- [What the task requires] Exactly what is written in the records below should be returned, minus the images.

- [Record excerpts]

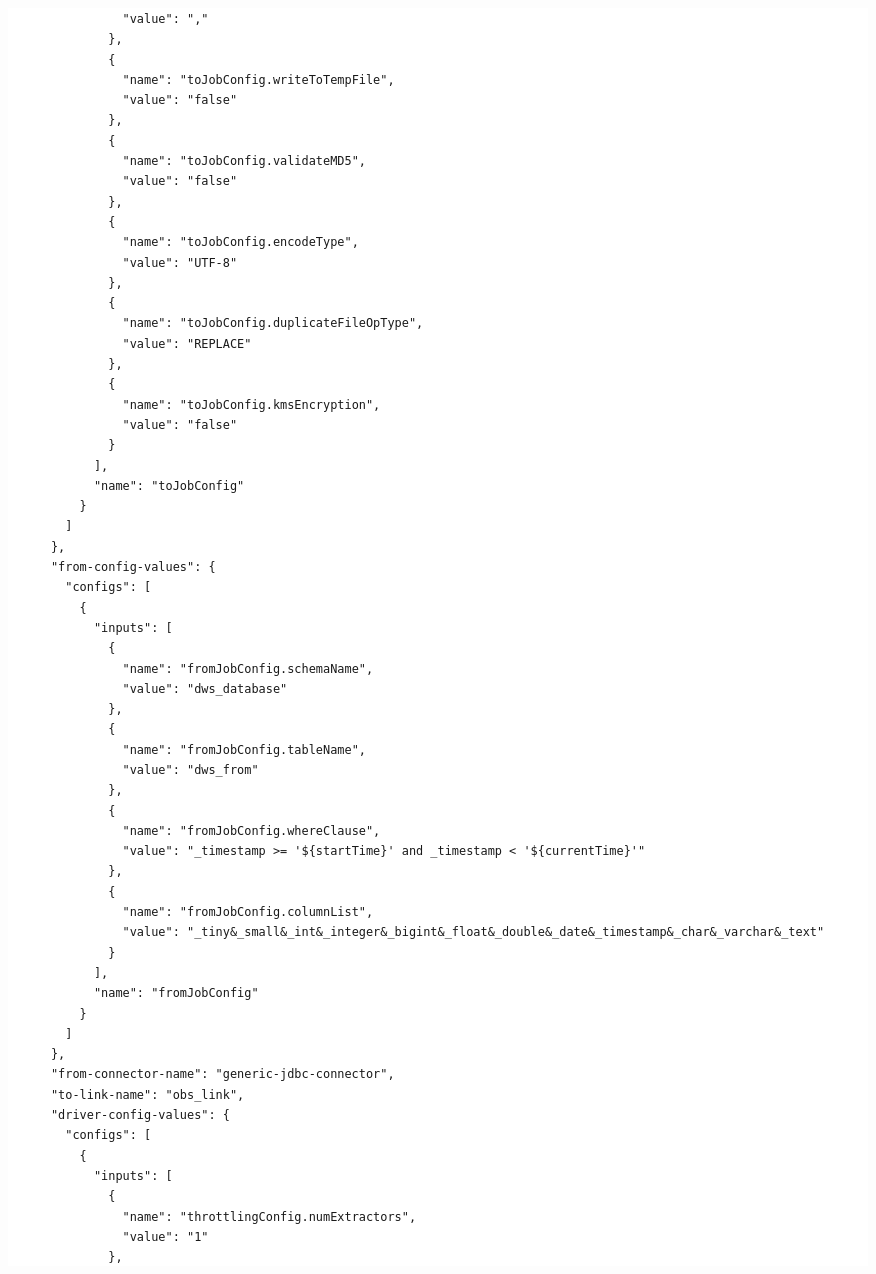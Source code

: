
 ```
                "value": ","
              },
              {
                "name": "toJobConfig.writeToTempFile",
                "value": "false"
              },
              {
                "name": "toJobConfig.validateMD5",
                "value": "false"
              },
              {
                "name": "toJobConfig.encodeType",
                "value": "UTF-8"
              },
              {
                "name": "toJobConfig.duplicateFileOpType",
                "value": "REPLACE"
              },
              {
                "name": "toJobConfig.kmsEncryption",
                "value": "false"
              }
            ],
            "name": "toJobConfig"
          }
        ]
      },
      "from-config-values": {
        "configs": [
          {
            "inputs": [
              {
                "name": "fromJobConfig.schemaName",
                "value": "dws_database"
              },
              {
                "name": "fromJobConfig.tableName",
                "value": "dws_from"
              },
              {
                "name": "fromJobConfig.whereClause",
                "value": "_timestamp >= '${startTime}' and _timestamp < '${currentTime}'"
              },
              {
                "name": "fromJobConfig.columnList",
                "value": "_tiny&_small&_int&_integer&_bigint&_float&_double&_date&_timestamp&_char&_varchar&_text"
              }
            ],
            "name": "fromJobConfig"
          }
        ]
      },
      "from-connector-name": "generic-jdbc-connector",
      "to-link-name": "obs_link",
      "driver-config-values": {
        "configs": [
          {
            "inputs": [
              {
                "name": "throttlingConfig.numExtractors",
                "value": "1"
              },
```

- [Response area]
Source code

:
 ```
                "value": ","
              },
              {
                "name": "toJobConfig.writeToTempFile",
                "value": "false"
              },
              {
                "name": "toJobConfig.validateMD5",
                "value": "false"
              },
              {
                "name": "toJobConfig.encodeType",
                "value": "UTF-8"
              },
              {
                "name": "toJobConfig.duplicateFileOpType",
                "value": "REPLACE"
              },
              {
                "name": "toJobConfig.kmsEncryption",
                "value": "false"
              }
            ],
            "name": "toJobConfig"
          }
        ]
      },
      "from-config-values": {
        "configs": [
          {
            "inputs": [
              {
                "name": "fromJobConfig.schemaName",
                "value": "dws_database"
              },
              {
                "name": "fromJobConfig.tableName",
                "value": "dws_from"
              },
              {
                "name": "fromJobConfig.whereClause",
                "value": "_timestamp >= '${startTime}' and _timestamp < '${currentTime}'"
              },
              {
                "name": "fromJobConfig.columnList",
                "value": "_tiny&_small&_int&_integer&_bigint&_float&_double&_date&_timestamp&_char&_varchar&_text"
              }
            ],
            "name": "fromJobConfig"
          }
        ]
      },
      "from-connector-name": "generic-jdbc-connector",
      "to-link-name": "obs_link",
      "driver-config-values": {
        "configs": [
          {
            "inputs": [
              {
                "name": "throttlingConfig.numExtractors",
                "value": "1"
              },
```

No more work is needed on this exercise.